Según su explicación, la Gobernación se ha limitado a coordinar aportes realizados por empresarios privados de la región. Entre las contribuciones mencionadas se encuentran materiales de construcción, trabajos de carpintería de aluminio y ventanería.
La aclaración busca descartar el uso directo de recursos del departamento. No obstante, la participación privada también plantea preguntas sobre la manera en que se reciben, valoran y formalizan esos aportes cuando se destinan a una edificación que tendría funciones públicas.
Aportes privados abren un debate jurídico
El apoyo de empresarios a una obra vinculada con la Presidencia requiere reglas claras de transparencia. Entre los asuntos pendientes se encuentran la identificación de los aportantes, el valor de cada contribución y el instrumento jurídico utilizado para recibir los materiales o servicios.

También será necesario establecer si las adecuaciones quedarán incorporadas al patrimonio público y qué entidad asumirá la responsabilidad sobre ellas. Estas precisiones resultan relevantes para evitar conflictos de interés o dudas sobre posibles beneficios posteriores para quienes participaron.

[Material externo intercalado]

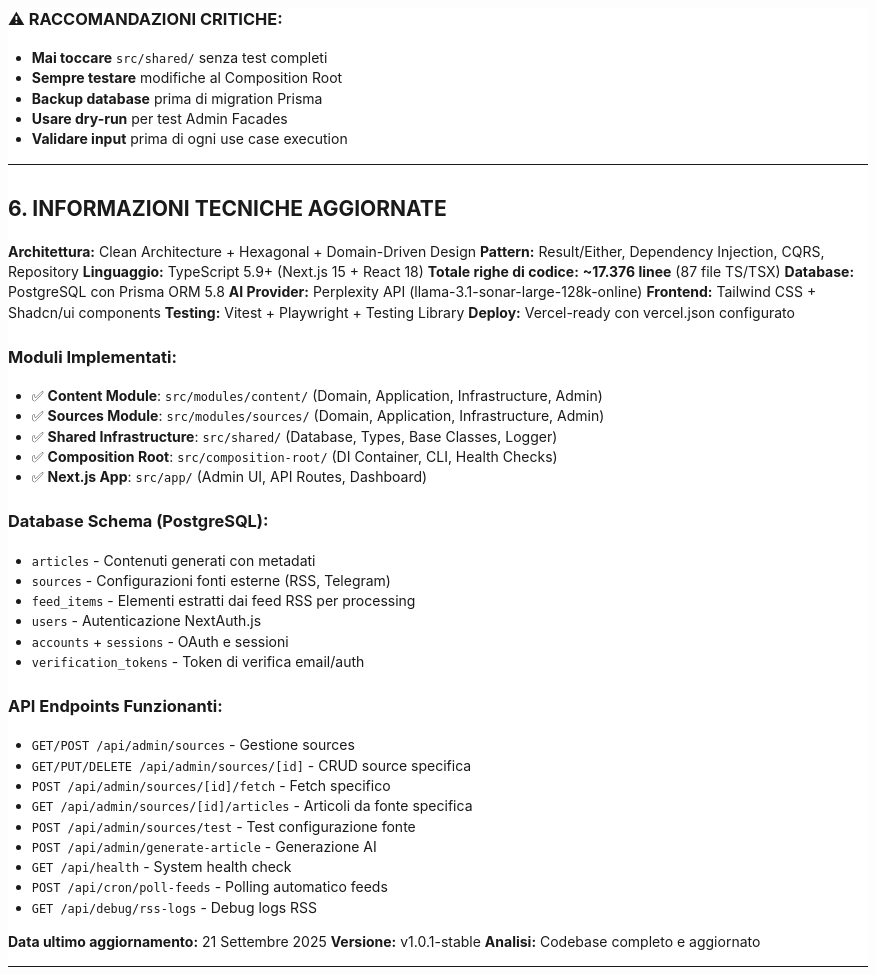 ### ⚠️ **RACCOMANDAZIONI CRITICHE**:
- **Mai toccare** `src/shared/` senza test completi
- **Sempre testare** modifiche al Composition Root
- **Backup database** prima di migration Prisma
- **Usare dry-run** per test Admin Facades
- **Validare input** prima di ogni use case execution

---

## 6. INFORMAZIONI TECNICHE AGGIORNATE

**Architettura:** Clean Architecture + Hexagonal + Domain-Driven Design
**Pattern:** Result/Either, Dependency Injection, CQRS, Repository
**Linguaggio:** TypeScript 5.9+ (Next.js 15 + React 18)
**Totale righe di codice:** **~17.376 linee** (87 file TS/TSX)
**Database:** PostgreSQL con Prisma ORM 5.8
**AI Provider:** Perplexity API (llama-3.1-sonar-large-128k-online)
**Frontend:** Tailwind CSS + Shadcn/ui components
**Testing:** Vitest + Playwright + Testing Library
**Deploy:** Vercel-ready con vercel.json configurato

### **Moduli Implementati:**
- ✅ **Content Module**: `src/modules/content/` (Domain, Application, Infrastructure, Admin)
- ✅ **Sources Module**: `src/modules/sources/` (Domain, Application, Infrastructure, Admin)
- ✅ **Shared Infrastructure**: `src/shared/` (Database, Types, Base Classes, Logger)
- ✅ **Composition Root**: `src/composition-root/` (DI Container, CLI, Health Checks)
- ✅ **Next.js App**: `src/app/` (Admin UI, API Routes, Dashboard)

### **Database Schema (PostgreSQL):**
- `articles` - Contenuti generati con metadati
- `sources` - Configurazioni fonti esterne (RSS, Telegram)
- `feed_items` - Elementi estratti dai feed RSS per processing
- `users` - Autenticazione NextAuth.js
- `accounts` + `sessions` - OAuth e sessioni
- `verification_tokens` - Token di verifica email/auth

### **API Endpoints Funzionanti:**
- `GET/POST /api/admin/sources` - Gestione sources
- `GET/PUT/DELETE /api/admin/sources/[id]` - CRUD source specifica
- `POST /api/admin/sources/[id]/fetch` - Fetch specifico
- `GET /api/admin/sources/[id]/articles` - Articoli da fonte specifica
- `POST /api/admin/sources/test` - Test configurazione fonte
- `POST /api/admin/generate-article` - Generazione AI
- `GET /api/health` - System health check
- `POST /api/cron/poll-feeds` - Polling automatico feeds
- `GET /api/debug/rss-logs` - Debug logs RSS

**Data ultimo aggiornamento:** 21 Settembre 2025
**Versione:** v1.0.1-stable
**Analisi:** Codebase completo e aggiornato

---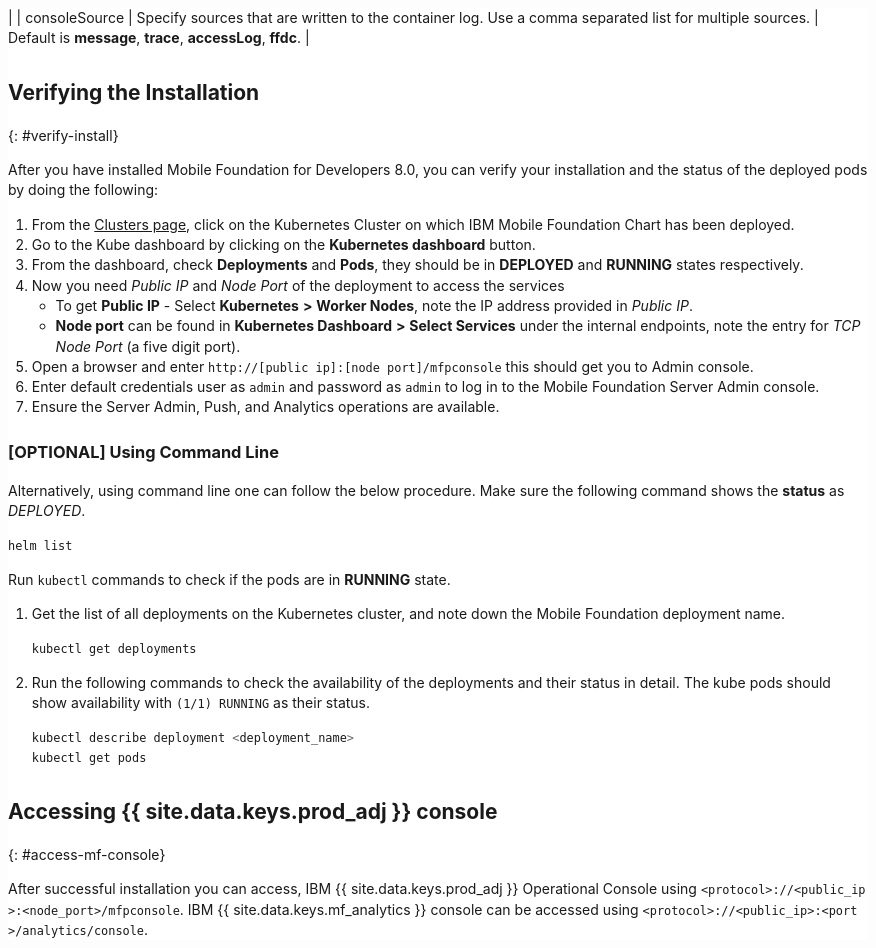 |  | consoleSource | Specify sources that are written to the container log. Use a comma separated list for multiple sources. | Default is **message**, **trace**, **accessLog**, **ffdc**. |

## Verifying the Installation
{: #verify-install}

After you have installed Mobile Foundation for Developers 8.0, you can verify your installation and the status of the deployed pods by doing the following:

1. From the [Clusters page](https://cloud.ibm.com/kubernetes/clusters), click on the Kubernetes Cluster on which IBM Mobile Foundation Chart has been deployed.
2. Go to the Kube dashboard by clicking on the **Kubernetes dashboard** button.
3. From the dashboard, check **Deployments** and **Pods**, they should be in **DEPLOYED** and **RUNNING** states respectively.
4. Now you need *Public IP* and *Node Port* of the deployment to access the services
	- To get **Public IP** - Select **Kubernetes** **>** **Worker Nodes**, note the IP address provided in *Public IP*.
	- **Node port** can be found in **Kubernetes Dashboard** **>** **Select Services** under the internal endpoints, note the entry for *TCP Node Port* (a five digit port).
5. Open a browser and enter `http://[public ip]:[node port]/mfpconsole` this should get you to Admin console.
6. Enter default credentials user as `admin` and password as `admin` to log in to the Mobile Foundation Server Admin console.
7. Ensure the Server Admin, Push, and Analytics operations are available.

### [OPTIONAL] Using Command Line

Alternatively, using command line one can follow the below procedure. Make sure the following command shows the **status** as *DEPLOYED*.

```bash
helm list
```
Run `kubectl` commands to check if the pods are in **RUNNING** state.

1. Get the list of all deployments on the Kubernetes cluster, and note down the Mobile Foundation deployment name.

	```bash
	kubectl get deployments
	```
2. Run the following commands to check the availability of the deployments and their status in detail. The kube pods should show availability with `(1/1) RUNNING` as their status.

	```bash
	kubectl describe deployment <deployment_name>
	kubectl get pods
	```

## Accessing {{ site.data.keys.prod_adj }} console
{: #access-mf-console}

After successful installation you can access, IBM {{ site.data.keys.prod_adj }} Operational Console using `<protocol>://<public_ip>:<node_port>/mfpconsole`.
IBM {{ site.data.keys.mf_analytics }} console can be accessed using `<protocol>://<public_ip>:<port>/analytics/console`.
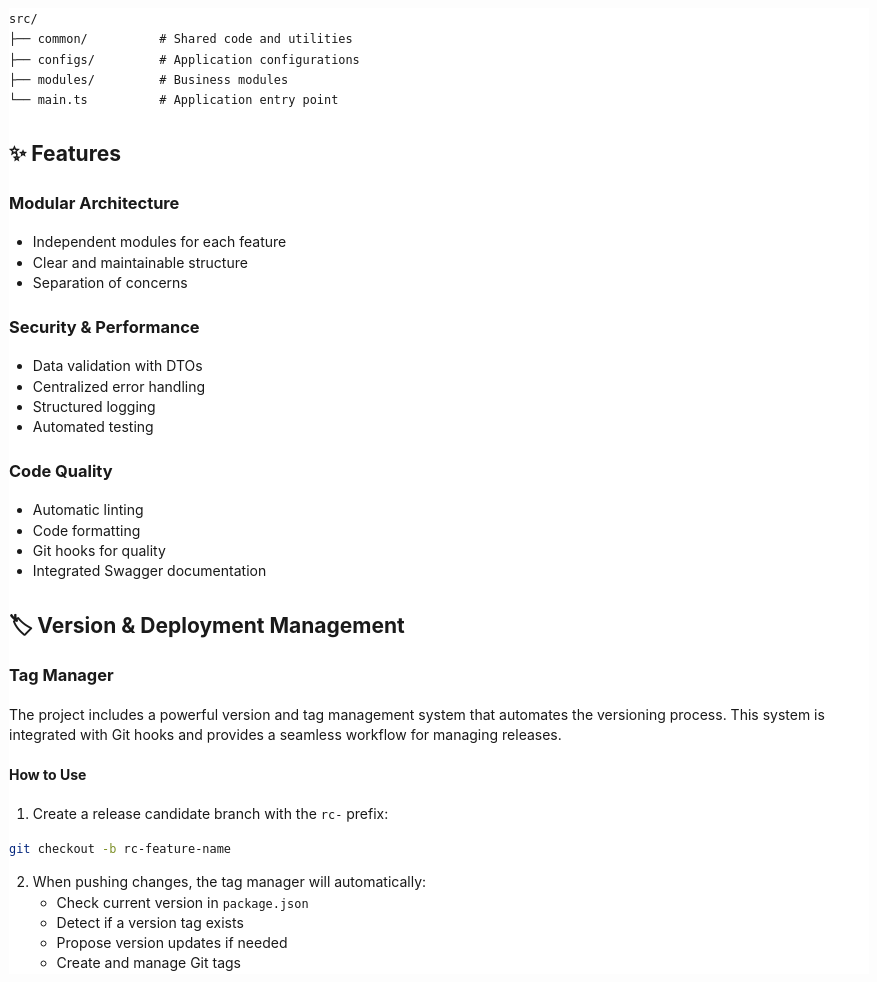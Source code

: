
 ```
src/
├── common/          # Shared code and utilities
├── configs/         # Application configurations
├── modules/         # Business modules
└── main.ts          # Application entry point
```

## ✨ Features

### Modular Architecture

- Independent modules for each feature
- Clear and maintainable structure
- Separation of concerns

### Security & Performance

- Data validation with DTOs
- Centralized error handling
- Structured logging
- Automated testing

### Code Quality

- Automatic linting
- Code formatting
- Git hooks for quality
- Integrated Swagger documentation



## 🏷️ Version & Deployment Management

### Tag Manager

The project includes a powerful version and tag management system that automates the versioning process. This system is integrated with Git hooks and provides a seamless workflow for managing
releases.

#### How to Use

1. Create a release candidate branch with the `rc-` prefix:

```bash
git checkout -b rc-feature-name
```

2. When pushing changes, the tag manager will automatically:
   - Check current version in `package.json`
   - Detect if a version tag exists
   - Propose version updates if needed
   - Create and manage Git tags
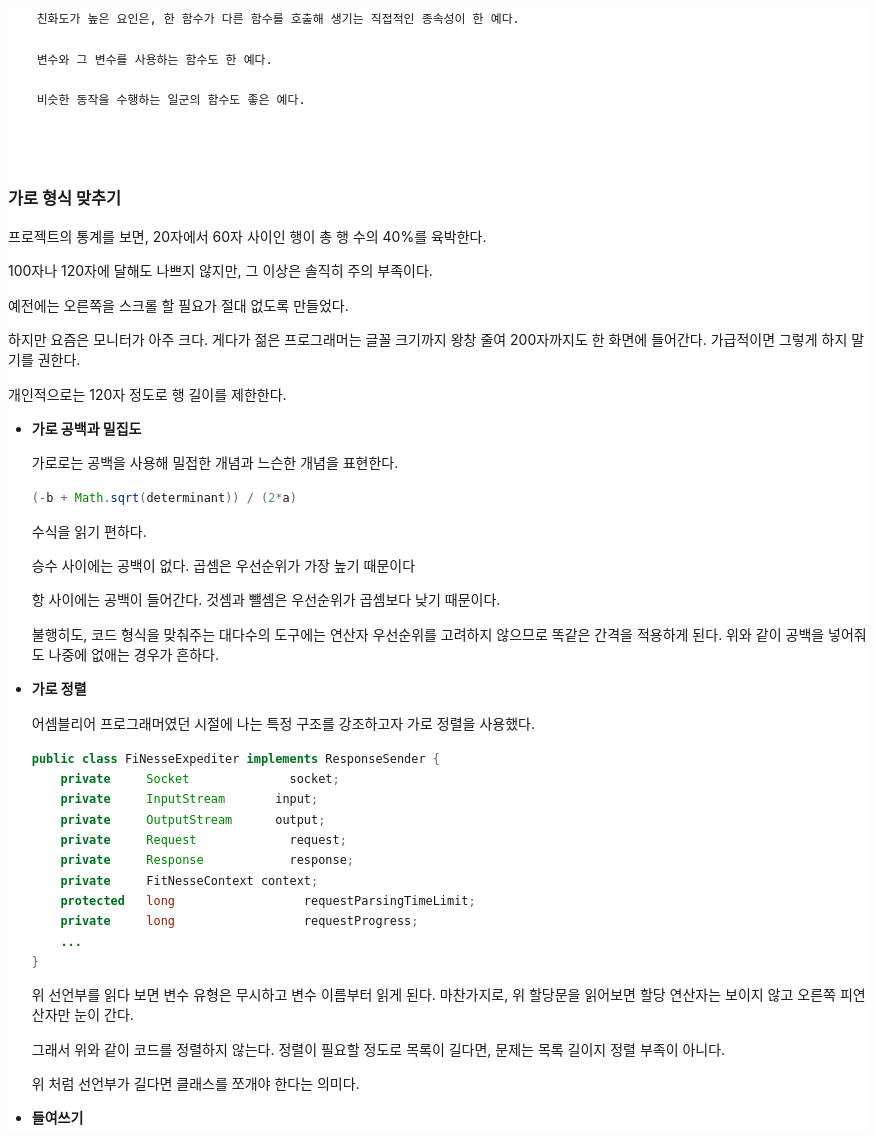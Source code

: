         친화도가 높은 요인은, 한 함수가 다른 함수를 호출해 생기는 직접적인 종속성이 한 예다.
        
        변수와 그 변수를 사용하는 함수도 한 예다.
        
        비슷한 동작을 수행하는 일군의 함수도 좋은 예다.
        
<br /><br />

### 가로 형식 맞추기

프로젝트의 통계를 보면, 20자에서 60자 사이인 행이 총 행 수의 40%를 육박한다.

100자나 120자에 달해도 나쁘지 않지만, 그 이상은 솔직히 주의 부족이다.

예전에는 오른쪽을 스크롤 할 필요가 절대 없도록 만들었다.

하지만 요즘은 모니터가 아주 크다. 게다가 젊은 프로그래머는 글꼴 크기까지 왕창 줄여 200자까지도 한 화면에 들어간다. 가급적이면 그렇게 하지 말기를 권한다. 

개인적으로는 120자 정도로 행 길이를 제한한다.

- **가로 공백과 밀집도**
    
    가로로는 공백을 사용해 밀접한 개념과 느슨한 개념을 표현한다.
    
    ```java
    (-b + Math.sqrt(determinant)) / (2*a)
    ```
    
    수식을 읽기 편하다. 
    
    승수 사이에는 공백이 없다. 곱셈은 우선순위가 가장 높기 때문이다
    
    항 사이에는 공백이 들어간다. 것셈과 뺄셈은 우선순위가 곱셈보다 낮기 때문이다.
    
    불행히도, 코드 형식을 맞춰주는 대다수의 도구에는 연산자 우선순위를 고려하지 않으므로 똑같은 간격을 적용하게 된다. 위와 같이 공백을 넣어줘도 나중에 없애는 경우가 흔하다.
    
- **가로 정렬**
    
    어셈블리어 프로그래머였던 시절에 나는 특정 구조를 강조하고자 가로 정렬을 사용했다.
    
    ```java
    public class FiNesseExpediter implements ResponseSender {
    	private		Socket 			    socket;
    	private		InputStream 	  input;
    	private		OutputStream 	  output;
    	private		Request			    request;
    	private		Response		    response;
    	private		FitNesseContext	context;
    	protected	long			      requestParsingTimeLimit;
    	private		long			      requestProgress;
    	...
    }
    ```
    
    위 선언부를 읽다 보면 변수 유형은 무시하고 변수 이름부터 읽게 된다. 마찬가지로, 위 할당문을 읽어보면 할당 연산자는 보이지 않고 오른쪽 피연산자만 눈이 간다.
    
    그래서 위와 같이 코드를 정렬하지 않는다. 정렬이 필요할 정도로 목록이 길다면, 문제는 목록 길이지 정렬 부족이 아니다.
    
    위 처럼 선언부가 길다면 클래스를 쪼개야 한다는 의미다.
    
- **들여쓰기**
    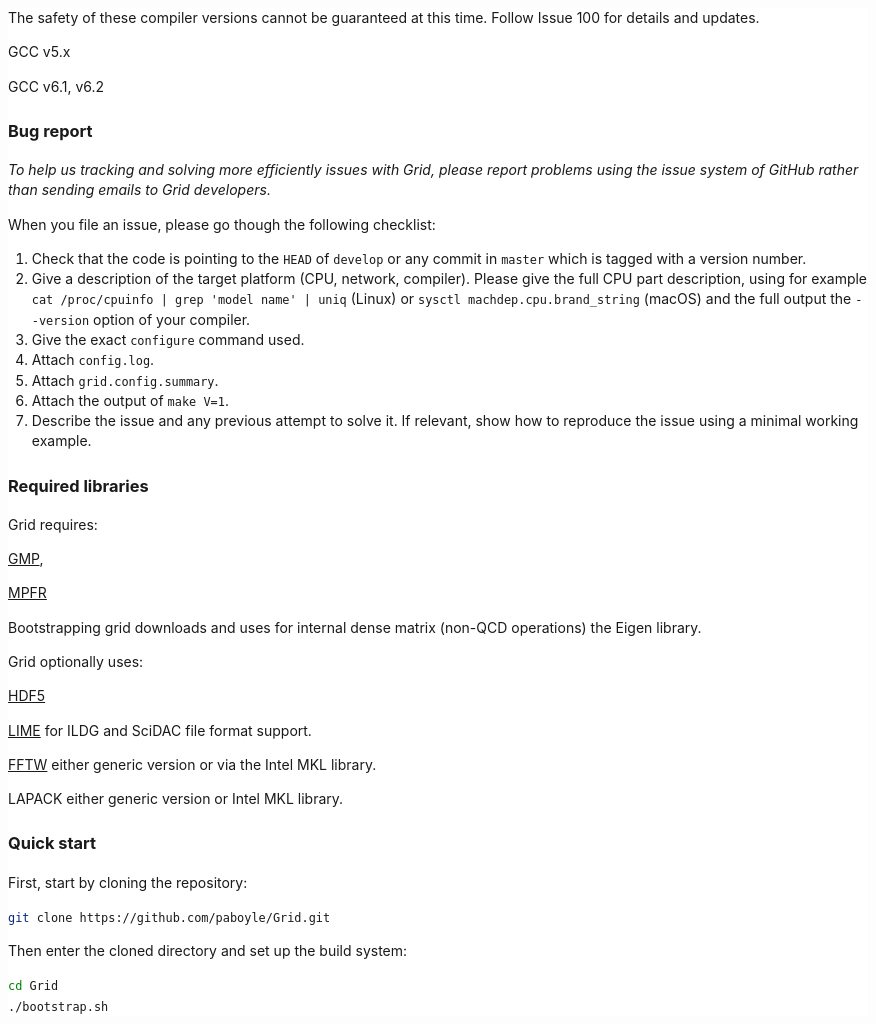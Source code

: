 The safety of these compiler versions cannot be guaranteed at this time. Follow Issue 100 for details and updates.

GCC   v5.x

GCC   v6.1, v6.2

### Bug report

_To help us tracking and solving more efficiently issues with Grid, please report problems using the issue system of GitHub rather than sending emails to Grid developers._

When you file an issue, please go though the following checklist:

1. Check that the code is pointing to the `HEAD` of `develop` or any commit in `master` which is tagged with a version number.
2. Give a description of the target platform (CPU, network, compiler). Please give the full CPU part description, using for example `cat /proc/cpuinfo | grep 'model name' | uniq` (Linux) or `sysctl machdep.cpu.brand_string` (macOS) and the full output the `--version` option of your compiler.
3. Give the exact `configure` command used.
4. Attach `config.log`.
5. Attach `grid.config.summary`.
6. Attach the output of `make V=1`.
7. Describe the issue and any previous attempt to solve it. If relevant, show how to reproduce the issue using a minimal working example.

### Required libraries
Grid requires:

[GMP](https://gmplib.org/),

[MPFR](http://www.mpfr.org/)

Bootstrapping grid downloads and uses for internal dense matrix (non-QCD operations) the Eigen library.

Grid optionally uses:

[HDF5](https://support.hdfgroup.org/HDF5/)  

[LIME](http://usqcd-software.github.io/c-lime/) for ILDG and SciDAC file format support.

[FFTW](http://www.fftw.org) either generic version or via the Intel MKL library.

LAPACK either generic version or Intel MKL library.


### Quick start
First, start by cloning the repository:

``` bash
git clone https://github.com/paboyle/Grid.git
```

Then enter the cloned directory and set up the build system:

``` bash
cd Grid
./bootstrap.sh
```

Persisten preguntas sobre costos y control
El avance de los trabajos mantiene abierto el debate sobre la sede alterna presidencial. Aunque el gobernador negó que la Gobernación esté financiando la intervención, todavía no se conocen públicamente el costo final, el cronograma completo ni las condiciones de entrega.
La obra representa una apuesta política por Barranquilla como centro de decisiones nacionales. Sin embargo, su legitimidad dependerá de que las autoridades expliquen con claridad cómo se financia, quién supervisa los trabajos y bajo qué marco legal operará el inmueble.